Q1: There is only a brief section (lines 70-76) comparing viral with non-viral gene therapy, and this exists mainly to point out the shortcomings of viral vectors. A naive reader might imagine that viral vectors are "old news", with non-viral vectors destined to replace them in the near future. This is manifestly not true, as preclinical and clinical gene therapy effort is increasingly concentrated on viral vectors. To balance this, the authors should add to this section a few sentences admitting to the relative shortcomings of non-viral vectors: e.g., much lower transfection efficiency, and (usually) lower cell-targeting specificity (though EPR should be introduced here as an advantage in reference to cancer).

R1: We thank the Reviewer valuable comment that directed us to add in this section information regarding the shortcomings of the use of nanoparticles in gene therapy (lines 95-98).

 

Q2: Another criticism of the non-viral gene therapy field in general (not just cancer) is that too much work seems to be confined to in vitro studies. Many of the excellent Tables very helpfully include an Application column which proves this point. The truth is that for non-viral gene therapy formulations, in vitro studies usually indicate efficacies that are not reproduced in the much more challenging in vivo environment.

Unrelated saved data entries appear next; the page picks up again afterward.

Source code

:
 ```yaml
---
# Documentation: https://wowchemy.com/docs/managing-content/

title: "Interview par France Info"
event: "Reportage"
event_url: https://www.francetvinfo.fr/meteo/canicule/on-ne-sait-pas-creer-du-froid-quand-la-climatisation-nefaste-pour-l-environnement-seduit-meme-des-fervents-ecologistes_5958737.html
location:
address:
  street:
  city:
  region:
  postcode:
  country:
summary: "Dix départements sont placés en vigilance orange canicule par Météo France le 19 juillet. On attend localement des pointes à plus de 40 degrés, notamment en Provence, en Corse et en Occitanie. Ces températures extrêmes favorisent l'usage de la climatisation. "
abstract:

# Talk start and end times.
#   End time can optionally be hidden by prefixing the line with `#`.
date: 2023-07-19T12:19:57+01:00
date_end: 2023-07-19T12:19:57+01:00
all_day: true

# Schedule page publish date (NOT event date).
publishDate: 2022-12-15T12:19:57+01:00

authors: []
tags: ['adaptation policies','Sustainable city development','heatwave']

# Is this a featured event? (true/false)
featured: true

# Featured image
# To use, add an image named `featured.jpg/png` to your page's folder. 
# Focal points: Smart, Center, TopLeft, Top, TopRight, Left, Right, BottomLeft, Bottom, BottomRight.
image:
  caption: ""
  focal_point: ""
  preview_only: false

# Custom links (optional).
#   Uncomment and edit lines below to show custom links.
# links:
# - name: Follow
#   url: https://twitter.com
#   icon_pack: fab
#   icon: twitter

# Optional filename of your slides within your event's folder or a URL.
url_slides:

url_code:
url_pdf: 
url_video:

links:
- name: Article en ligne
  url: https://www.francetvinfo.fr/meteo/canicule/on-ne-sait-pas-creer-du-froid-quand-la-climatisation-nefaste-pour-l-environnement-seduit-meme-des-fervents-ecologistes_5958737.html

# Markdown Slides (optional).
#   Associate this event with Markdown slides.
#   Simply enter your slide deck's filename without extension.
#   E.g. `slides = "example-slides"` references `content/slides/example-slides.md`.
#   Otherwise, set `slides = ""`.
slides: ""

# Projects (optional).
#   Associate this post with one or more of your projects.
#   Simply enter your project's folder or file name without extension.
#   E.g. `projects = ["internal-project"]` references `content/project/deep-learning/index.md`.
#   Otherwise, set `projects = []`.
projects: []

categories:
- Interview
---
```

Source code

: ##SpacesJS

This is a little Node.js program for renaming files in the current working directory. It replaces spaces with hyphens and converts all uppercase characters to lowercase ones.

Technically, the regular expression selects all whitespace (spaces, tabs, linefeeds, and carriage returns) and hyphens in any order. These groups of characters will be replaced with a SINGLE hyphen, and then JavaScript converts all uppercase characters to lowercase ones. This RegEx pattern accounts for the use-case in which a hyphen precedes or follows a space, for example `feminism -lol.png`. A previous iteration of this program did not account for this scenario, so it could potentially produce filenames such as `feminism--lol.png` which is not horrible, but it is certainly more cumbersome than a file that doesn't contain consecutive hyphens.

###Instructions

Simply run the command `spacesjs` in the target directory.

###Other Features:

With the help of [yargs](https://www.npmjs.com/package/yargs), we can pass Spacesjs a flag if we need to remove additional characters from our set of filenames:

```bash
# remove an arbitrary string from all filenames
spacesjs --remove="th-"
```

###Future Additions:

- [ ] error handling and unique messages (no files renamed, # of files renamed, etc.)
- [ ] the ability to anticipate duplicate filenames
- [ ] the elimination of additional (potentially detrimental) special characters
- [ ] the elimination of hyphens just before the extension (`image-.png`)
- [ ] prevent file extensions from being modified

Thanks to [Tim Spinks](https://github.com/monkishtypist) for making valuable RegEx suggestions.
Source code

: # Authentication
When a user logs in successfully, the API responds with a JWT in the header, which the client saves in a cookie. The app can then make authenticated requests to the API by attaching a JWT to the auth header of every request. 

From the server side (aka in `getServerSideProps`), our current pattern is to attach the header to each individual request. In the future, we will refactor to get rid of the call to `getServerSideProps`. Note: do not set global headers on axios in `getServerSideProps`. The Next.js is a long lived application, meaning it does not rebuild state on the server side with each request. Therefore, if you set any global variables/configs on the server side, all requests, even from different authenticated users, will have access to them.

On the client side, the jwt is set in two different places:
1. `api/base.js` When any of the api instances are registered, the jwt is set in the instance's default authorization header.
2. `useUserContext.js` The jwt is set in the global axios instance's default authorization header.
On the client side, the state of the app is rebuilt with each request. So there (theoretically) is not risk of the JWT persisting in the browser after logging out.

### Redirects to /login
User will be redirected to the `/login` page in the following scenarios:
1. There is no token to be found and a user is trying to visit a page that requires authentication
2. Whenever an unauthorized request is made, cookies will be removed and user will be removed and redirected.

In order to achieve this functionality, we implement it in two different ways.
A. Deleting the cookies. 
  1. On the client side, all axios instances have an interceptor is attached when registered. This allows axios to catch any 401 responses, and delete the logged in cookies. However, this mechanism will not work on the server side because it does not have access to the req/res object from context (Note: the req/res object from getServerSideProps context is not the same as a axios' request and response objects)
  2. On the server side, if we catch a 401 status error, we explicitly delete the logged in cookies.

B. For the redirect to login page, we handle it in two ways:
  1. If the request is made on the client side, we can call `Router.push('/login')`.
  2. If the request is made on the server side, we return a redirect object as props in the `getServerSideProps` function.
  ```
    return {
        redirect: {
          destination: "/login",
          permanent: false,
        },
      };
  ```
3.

I would therefore like the authors (if they agree) to include in section 5 (say between "mechanisms." and "Due" (line 754)), a sentence like: "However, while in vitro proof-of-concept studies are a useful prerequisite, early progression to in vivo testing of novel nanomedicine approaches is to be encouraged as a means of rejecting formulations that have little prospect of clinical utility".

R2: We added the sentence as suggested (lines 793-795).

 

Q3: Figure 1 contrasts in vivo with ex vivo gene therapy. Ex vivo gene therapy is mainly discussed in lines 48-51. Do the authors agree with my impression that ex vivo gene therapy for cancer gene therapy is a rather specialised subfield, with only a few specific applications? If so, please insert a sentence in this section saying something like "the bulk of cancer gene therapy research is concentrated on in vivo delivery approaches".

R3: The authors agree that ex vivo gene therapy for cancer is only directed at specific applications – this was also pointed out by Reviewer #3. As such, a new paragraph was added detailing the important development of ex vivo approaches for cancer therapeutics, with particular focus on CAR-T cells. Lines 331-337.

 

Q4: Section 2.3. microRNA targeted therapy. I am not sure how much miRNA needs to be delivered in the various approaches cited. It seems to me that quite large amounts might be needed if delivered systemically. Can the authors comment on this issue please?

R4: Although there are no miRNA-based therapies currently in the clinics, several phase 1 and phase 2 clinical trials have provided some insights into the performance of this approach. For example, according to Hanna et al (2019, doi: 10.3389/fgene.2019.00478), miRNAs based systemic delivery methods were shown to have similarities with injection and intravenous administrations. As explained in the manuscript (section 2.3), miRNA-based therapies are confronted by off-target effects and eventual miRNA-mediated toxicity. Hence, the passive or active targeting of miRNA, or the administration of intratumoral injections, will allow the accumulation of miRNA at the tumor, improving the efficacy of the therapy with lower outside effects.

 

Q5: Line 272: "chapter" -> "section"

R5: Edited as indicated (line 279).

 

Q6: Line 292 "gene" -> "gene therapy"

R6: Edited as indicated (line 299).

 

Q7: Section 2.7.3 CAR-T. This is the most important advance in cancer gene therapy by far and should be the first topic in this section! Please swap 2.7.1 with 2.7.3 (or similar) to achieve this. Also, please replace "based therapies" by "based viral gene therapies" on Line 333. It would be good in addition to explain how CAR-T based non-viral gene therapies might be better & safer than Kymriah et al, and what hurdles need to be overcome.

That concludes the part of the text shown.